Problem:
Which of the lines in the data below contain the string "challan"? Copy each of them.

(Stored data entries)
↓

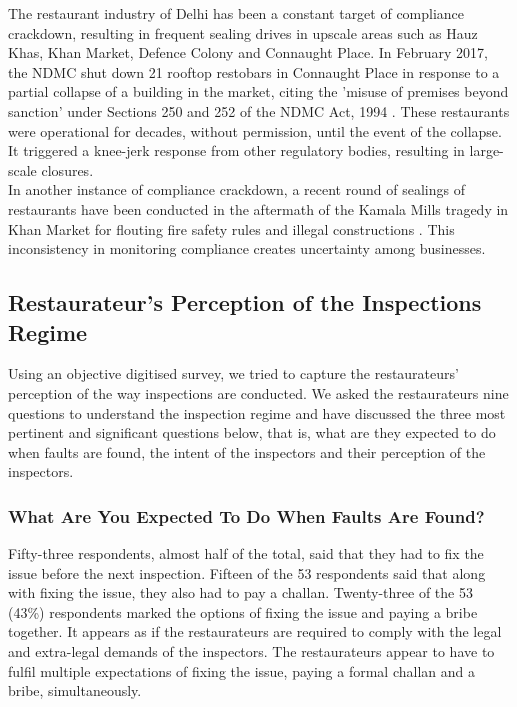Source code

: \documentclass[a4paper, 12pt, twoside]{article}
\begin{document}
		The restaurant industry of Delhi has been a constant target of compliance crackdown, resulting in frequent sealing drives in upscale areas such as Hauz Khas, Khan Market, Defence Colony and Connaught Place. In February 2017, the NDMC shut down 
21 rooftop restobars in Connaught Place in response to a partial collapse of a building in the market, citing the 'misuse of premises beyond sanction' under Sections 250 and 252 of the NDMC Act, 1994 \parencite{toi2017rooftopbanCP}. These restaurants were 
operational for decades, without permission, until the event of the collapse. It triggered a knee-jerk response from other regulatory bodies, resulting in large-scale closures.\\
		
		In another instance of compliance crackdown, a recent round of sealings of restaurants have been conducted in the aftermath of the Kamala Mills tragedy in Khan Market for flouting fire safety rules and illegal constructions \parencite{fp2018khanmarketsealing}. This 
inconsistency in monitoring compliance creates uncertainty among businesses.
		
		\subsection{Restaurateur’s Perception of the Inspections Regime}
		Using an objective digitised survey, we tried to capture the restaurateurs’ perception of the way inspections are conducted. We asked the restaurateurs nine questions to understand the inspection regime and have discussed the three most pertinent and 
significant questions below, that is, what are they expected to do when faults are found, the intent of the inspectors and their perception of the inspectors.

		\subsubsection {What Are You Expected To Do When Faults Are Found?}
		Fifty-three respondents, almost half of the total, said that they had to fix the issue before the next inspection. Fifteen of the 53 respondents said that along with fixing the issue, they also had to pay a challan. Twenty-three of the 53 (43\%) respondents 
marked the options of fixing the issue and paying a bribe together. It appears as if the restaurateurs are required to comply with the legal and extra-legal demands of the inspectors. The restaurateurs appear to have to fulfil multiple expectations of fixing the issue, 
paying a formal challan and a bribe, simultaneously.
\end{document}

↑

Answer for the task:
		Fifty-three respondents, almost half of the total, said that they had to fix the issue before the next inspection. Fifteen of the 53 respondents said that along with fixing the issue, they also had to pay a challan. Twenty-three of the 53 (43\%) respondents 
paying a formal challan and a bribe, simultaneously.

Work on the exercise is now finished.